Paying more attention to easily-evaluated claims that don't matter much, at the expense of hard-to-evaluate claims that matter a lot.

E.g., maybe there's an RCT that isn't very relevant, but is pretty easily interpreted and is conclusive evidence for some claim. At the same time, maybe there's an informal argument that matters a lot more, but it takes some work to know how much to update on it, and it probably won't be iron-clad evidence regardless.

I think people who think of themselves as being "foxes" often spend too much time thinking about the RCT and not enough time thinking about the informal argument, for a few reasons:


1. A desire for cognitive closure, confidence, and a feeling of "knowing things" — of having authoritative Facts on hand rather than mere Opinions.

A proper Bayesian cares about VOI, and assigns probabilities rather than having separate mental buckets for Facts vs. Opinions. If activity A updates you from 50% to 95% confidence in hypothesis H1, and activity B updates you from 50% to 60% confidence in hypothesis H2, then your assessment of whether to do more A-like activities or more B-like activities going forward should normally depend a lot on how useful it is to know about H1 versus H2.

But real-world humans (even if they think of themselves as aspiring Bayesians) are often uncomfortable with uncertainty. We prefer sharp thresholds, capital-k Knowledge, and a feeling of having solid ground to rest on.


2. Hyperbolic discounting of intellectual progress.

With unambiguous data, you get a fast sense of progress. With fuzzy arguments, you might end up confident after thinking about it a while, or after reading another nine arguments; but it's a long process, with uncertain rewards.

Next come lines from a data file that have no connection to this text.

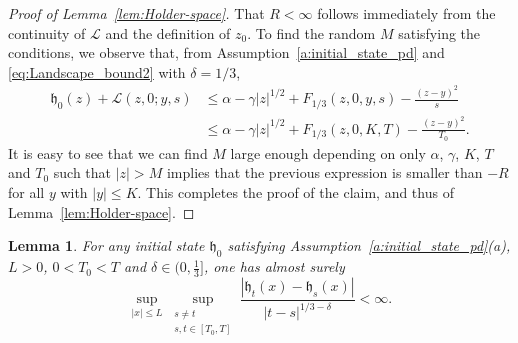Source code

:\documentclass[oneside,final,11pt]{amsart}
\newtheorem{lem}[thm]{Lemma}
\theoremstyle{definition}
\newcommand{\fh}{\mathfrak{h}}
\newcommand{\1}[1]{\mathbf{1}_{#1}}
\newcommand{\mc}{\mathcal}
\numberwithin{equation}{section}
\begin{document}
\begin{proof}[Proof of Lemma~\ref{lem:Holder-space}]
That $R<\infty$ follows immediately from the continuity of $\mc L$ and the definition of $z_0$. To find the random $M$ satisfying the conditions, we observe that, from Assumption~\ref{a:initial_state_pd} and \eqref{eq:Landscape_bound2} with $\delta=1/3$,
%
\begin{align*}
\fh_0(z)+\mc L(z,0;y,s) &\leq \alpha-\gamma |z|^{1/2} + F_{1/3}(z,0,y,s) - \frac{(z-y)^2}{s}\\
%
&\leq \alpha-\gamma |z|^{1/2} + F_{1/3}(z,0,K,T) - \frac{(z-y)^2}{T_0}.
\end{align*}
%
It is easy to see that we can find $M$ large enough depending on only $\alpha$, $\gamma$, $K$, $T$ and $T_0$ such that $|z| > M$ implies that the previous expression is smaller than $-R$  for all $y$ with $|y|\leq K$. This completes the proof of the claim, and thus of  Lemma~\ref{lem:Holder-space}.
\end{proof}

\begin{lem}\label{lem:Holder-time}
For any initial state $\fh_0$ satisfying Assumption~\ref{a:initial_state_pd}(a), $L > 0$,  $0 < T_0 < T$ and  $\delta\in (0,\tfrac13]$, one has almost surely
\begin{equation}
	\sup_{|x| \leq L}\sup_{\substack{s \neq t\\ s,t \in [T_0, T]}} \frac{|\fh_t(x) - \fh_s(x)|}{|t - s|^{1/3-\delta}} < \infty.
\end{equation}
\end{lem}
\end{document}
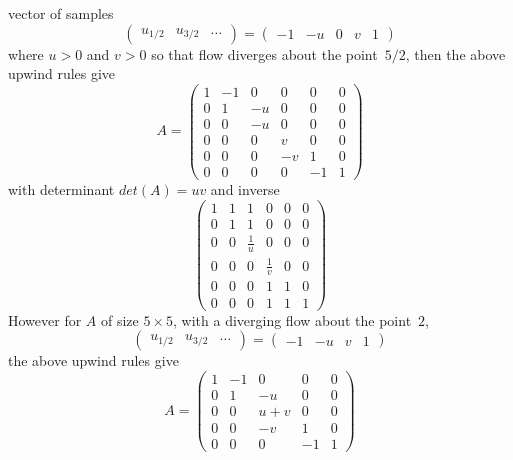 vector of samples
\begin{equation} \label{eq:matdi0}
\begin{pmatrix}
u_{1/2} & u_{3/2} & \ldots 
\end{pmatrix}
=
\begin{pmatrix}
-1 & -u & 0 & v & 1
\end{pmatrix}
\end{equation}
where $u>0$ and $v>0$ so that flow diverges about the point~$5/2$, then the above upwind rules give
\begin{equation}\label{eq:matdi1}
A=\begin{pmatrix}
1 & -1 & 0 & 0 & 0 & 0\\
0 & 1 & -u & 0 & 0 & 0\\
0 & 0 & -u & 0 & 0 & 0\\
0 & 0 & 0 & v & 0 & 0\\
0 & 0 & 0 & -v & 1 & 0\\
0 & 0 & 0 & 0 & -1 & 1
\end{pmatrix}
\end{equation}
with determinant $det(A)=uv$ and inverse
\begin{equation}\label{eq:matdi2}
\begin{pmatrix}
1 & 1 & 1 & 0 & 0 & 0\\
0 & 1 & 1 & 0 & 0 & 0\\
0 & 0 & \frac{1}{u} & 0 & 0 & 0\\
0 & 0 & 0 & \frac{1}{v} & 0 & 0\\
0 & 0 & 0 & 1 & 1 & 0\\
0 & 0 & 0 & 1 & 1 & 1
\end{pmatrix}
\end{equation}
However for $A$ of size $5\times5$, with a diverging flow about the point~$2$,
\begin{equation} \label{eq:matodi0}
\begin{pmatrix}
u_{1/2} & u_{3/2} & \ldots 
\end{pmatrix}
=
\begin{pmatrix}
-1 & -u &  v & 1
\end{pmatrix}
\end{equation}
the above upwind rules give
\begin{equation}\label{eq:matdi3}
A=\begin{pmatrix}
1 & -1 & 0 & 0 & 0\\
0 & 1 & -u & 0 & 0\\
0 & 0 & u+v & 0 & 0\\
0 & 0 & -v & 1 & 0\\
0 & 0 & 0 & -1 & 1
\end{pmatrix}
\end{equation}
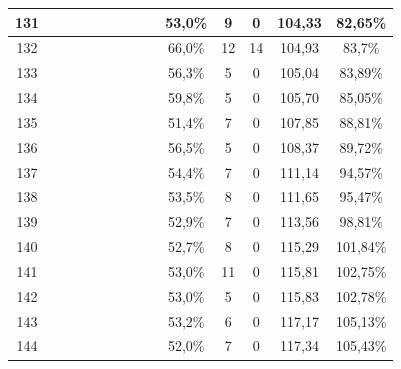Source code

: \begin{longtable}{|c|c|c|c|c|c|c|c|c|c|c|c|c|c|}
131 &  \x    & \x    &       & \x    &       & \x\m  &       &       & 53,0\% &  9  & 0  & 104,33 & 82,65\% \\ \hline
132 &  \x    & \x    &       &       & \x\m  &       & \x\m  &       & 66,0\% &  12 & 14 & 104,93 & 83,7\% \\ \hline
133 &  \x    & \x    &       & \x    & \x    &       &       & \x    & 56,3\% &  5  & 0  & 105,04 & 83,89\% \\ \hline
134 &  \x    & \x    & \x    &       &       & \x\m  & \x\m  &       & 59,8\% &  5  & 0  & 105,70 & 85,05\% \\ \hline
135 &  \x    & \x    &       &       &       & \x\m  &       & \x\m  & 51,4\% &  7  & 0  & 107,85 & 88,81\% \\ \hline
136 &  \x    & \x    &       & \x    & \x    &       & \x    &       & 56,5\% &  5  & 0  & 108,37 & 89,72\% \\ \hline
137 &  \x    & \x    &       & \x    &       &       & \x    &       & 54,4\% &  7  & 0  & 111,14 & 94,57\% \\ \hline
138 &  \x    & \x    &       & \x    &       &       & \x\m  &       & 53,5\% &  8  & 0  & 111,65 & 95,47\% \\ \hline
139 &  \x    & \x    &       & \x    &       & \x\m  & \x\m  &       & 52,9\% &  7  & 0  & 113,56 & 98,81\% \\ \hline
140 &  \x    & \x    &       & \x    &       &       &       & \x    & 52,7\% &  8  & 0  & 115,29 & 101,84\% \\ \hline
141 &  \x    & \x    &       &       &       &       & \x\m  &       & 53,0\% &  11 & 0  & 115,81 & 102,75\% \\ \hline
142 &  \x    & \x    &       & \x    &       & \x\m  &       & \x\m  & 53,0\% &  5  & 0  & 115,83 & 102,78\% \\ \hline
143 &  \x    & \x    &       & \x    &       & \x    & \x    &       & 53,2\% &  6  & 0  & 117,17 & 105,13\% \\ \hline
144 &  \x    & \x    &       &       &       & \x\m  & \x\m  &       & 52,0\% &  7  & 0  & 117,34 & 105,43\% \\ \hline
\end{longtable}
\normalsize

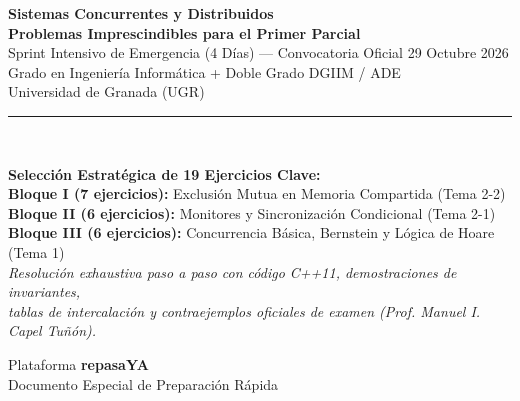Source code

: \documentclass[11pt,a4paper,twoside,openright]{report}
\begin{document}
\begin{titlepage}
    \centering
    \vspace*{1.2cm}
    
    {\Huge\bfseries\color{scdDarkBlue}\textsf{Sistemas Concurrentes y Distribuidos}}\\[0.6cm]
    {\LARGE\bfseries\color{scdPrimary}\textsf{Problemas Imprescindibles para el Primer Parcial}}\\[0.4cm]
    {\large\textsf{Sprint Intensivo de Emergencia (4 Días) — Convocatoria Oficial 29 Octubre 2026}}\\[0.3cm]
    {\normalsize\textsf{Grado en Ingeniería Informática + Doble Grado DGIIM / ADE}}\\[0.2cm]
    {\normalsize\textsf{Universidad de Granada (UGR)}}\\[1.2cm]
    
    \rule{0.85\textwidth}{1.5pt}\\[1.5cm]
    
    \begin{tcolorbox}[
        colback=scdLightAccent,
        colframe=scdAccent,
        width=0.88\textwidth,
        arc=4pt,
        halign=center
    ]
        \large\textbf{\color{scdDarkBlue}Selección Estratégica de 19 Ejercicios Clave:}\\[6pt]
        \normalsize
        \textbf{Bloque I (7 ejercicios):} Exclusión Mutua en Memoria Compartida (Tema 2-2)\\[2pt]
        \textbf{Bloque II (6 ejercicios):} Monitores y Sincronización Condicional (Tema 2-1)\\[2pt]
        \textbf{Bloque III (6 ejercicios):} Concurrencia Básica, Bernstein y Lógica de Hoare (Tema 1)\\[6pt]
        \small\textit{Resolución exhaustiva paso a paso con código C++11, demostraciones de invariantes,\\
        tablas de intercalación y contraejemplos oficiales de examen (Prof. Manuel I. Capel Tuñón).}
    \end{tcolorbox}
    
    \vfill
    
    {\large\textsf{Plataforma \textbf{repasaYA}}}\\[0.2cm]
    {\small\textsf{Documento Especial de Preparación Rápida}}\\[0.6cm]
\end{titlepage}
\end{document}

3. Social modesty and a desire to look un-arrogant.

It can feel socially low-risk and pleasantly virtuous to be able to say "Oh, I'm not claiming to have good judgment or to be great at reasoning or anything; I'm just deferring to the obvious clear-cut data, and outside of that, I'm totally uncertain."

Collecting isolated facts increases the pool of authoritative claims you can make, while protecting you from having to stick your neck out and have an Opinion on something that will be harder to convince others of, or one that rests on an implicit claim about your judgment.

But in fact it often is better to make small or uncertain updates about extremely important questions, than to collect lots of high-confidence trivia. It keeps your eye on the ball, where you can keep building up confidence over time; and it helps build reasoning skill.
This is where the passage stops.